Graph (a) shows that 30% of the data consists of invariable parts of speech, that is, prepositions, adverbs, conjunctions and interjections. In particular, as is clear from graph (b) which shows the distribution limited to this section of the data, most of the invariable parts of speech are prepositions (74%), followed by adverbs (14%) and conjunctions (11%). It is important to note the total absence of interjections in the observed texts. The reasons for this result certainly lie in the fact that exclamations express a particular emotional attitude of the author, which cannot be found in official publications such as those under analysis, to which a formal register is appropriate.
Considering, instead, graph (c) of Figure 4.1, we can observe the average composition of 70% of the treatises, made up of the variable parts of speech. Even in this case there is one type, that of nouns, which is much more present than the others: it makes up almost half (46%) of the total. Verbs, adjectives and articles, on the other hand, are present in almost similar proportions, amounting respectively to 20, 18 and 14% of the total of the variable parts. Last we find pronouns, which contribute only 6%. The results observed, characterized by a rich distribution of nouns at the expense of adjectives, together with the absence of interjections, are in line with the textual typology analyzed. In fact, these particularities reflect those which, in linguistics, are proper to an expository text with scientific language, therefore objective. Moreover, we expect the latter to be denotative, therefore limited to the explicit and referential meaning of the word, without any freedom of interpretation.

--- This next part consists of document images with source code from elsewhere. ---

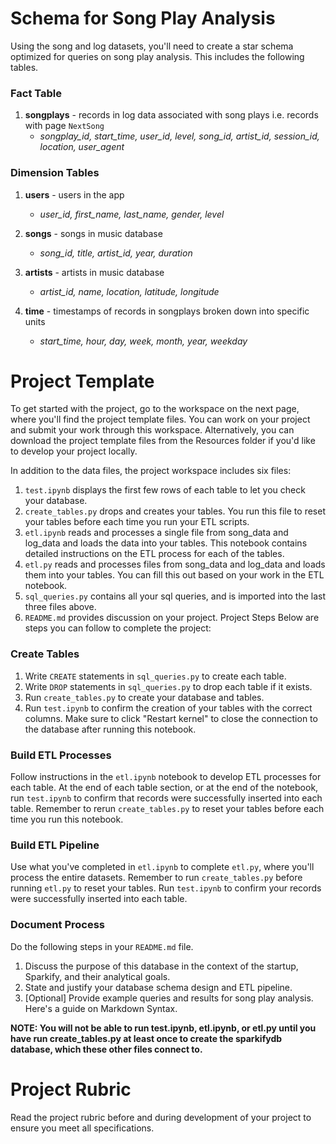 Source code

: # Schema for Song Play Analysis

Using the song and log datasets, you'll need to create a star schema optimized for queries on song play analysis. This includes the following tables.

### Fact Table
1. **songplays** - records in log data associated with song plays i.e. records with page `NextSong`
   - *songplay_id, start_time, user_id, level, song_id, artist_id, session_id, location, user_agent*

### Dimension Tables
1. **users** - users in the app
   - *user_id, first_name, last_name, gender, level*

1. **songs** - songs in music database
    - *song_id, title, artist_id, year, duration*

1. **artists** - artists in music database
    - *artist_id, name, location, latitude, longitude*

1. **time** - timestamps of records in songplays broken down into specific units
    - *start_time, hour, day, week, month, year, weekday*

# Project Template

To get started with the project, go to the workspace on the next page, where you'll find the project template files. You can work on your project and submit your work through this workspace. Alternatively, you can download the project template files from the Resources folder if you'd like to develop your project locally.

In addition to the data files, the project workspace includes six files:

1. `test.ipynb` displays the first few rows of each table to let you check your database.
1. `create_tables.py` drops and creates your tables. You run this file to reset your tables before each time you run your ETL scripts.
1. `etl.ipynb` reads and processes a single file from song_data and log_data and loads the data into your tables. This notebook contains detailed instructions on the ETL process for each of the tables.
1. `etl.py` reads and processes files from song_data and log_data and loads them into your tables. You can fill this out based on your work in the ETL notebook.
1. `sql_queries.py` contains all your sql queries, and is imported into the last three files above.
1. `README.md` provides discussion on your project.
Project Steps
Below are steps you can follow to complete the project:

### Create Tables

1. Write `CREATE` statements in `sql_queries.py` to create each table.
1. Write `DROP` statements in `sql_queries.py` to drop each table if it exists.
1. Run `create_tables.py` to create your database and tables.
1. Run `test.ipynb` to confirm the creation of your tables with the correct columns. Make sure to click "Restart kernel" to close the connection to the database after running this notebook.

### Build ETL Processes

Follow instructions in the `etl.ipynb` notebook to develop ETL processes for each table. At the end of each table section, or at the end of the notebook, run `test.ipynb` to confirm that records were successfully inserted into each table. Remember to rerun `create_tables.py` to reset your tables before each time you run this notebook.

### Build ETL Pipeline

Use what you've completed in `etl.ipynb` to complete `etl.py`, where you'll process the entire datasets. Remember to run `create_tables.py` before running `etl.py` to reset your tables. Run `test.ipynb` to confirm your records were successfully inserted into each table.

### Document Process

Do the following steps in your `README.md` file.

1. Discuss the purpose of this database in the context of the startup, Sparkify, and their analytical goals.
1. State and justify your database schema design and ETL pipeline.
1. [Optional] Provide example queries and results for song play analysis.
Here's a guide on Markdown Syntax.

**NOTE: You will not be able to run test.ipynb, etl.ipynb, or etl.py until you have run create_tables.py at least once to create the sparkifydb database, which these other files connect to.**

# Project Rubric

Read the project rubric before and during development of your project to ensure you meet all specifications.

4.2 Lexical characteristics

Figure 4.2: Overview of lexical features of the data over the reporting period

Figure 4.2 provides an overview of the number of total words and sentences, the average number of words per sentence, and the MTLD index of the publications for each year of the 2008-2017 period. From the first two graphs, we easily notice how, as time goes on, the Governor’s Final Remarks tend to be longer and more comprehensive. The total number of words and sentences, in fact, after a minimum reached in 2009 (5982 words in 318 sentences), tends to increase in the interval up to 2017. Three peaks are easily observed, one of which is less significant in 2013 and two very relevant ones related to the years 2015 and 2016, which present, respectively, a number of words equal to 8877, 10328 and 10546 (against a ten-year average of 7853) and a number of sentences equal to 402, 452 and 497 (average equal to 373). The three observations from these three years are marked with a red dot in the graphs in Figure 4.2.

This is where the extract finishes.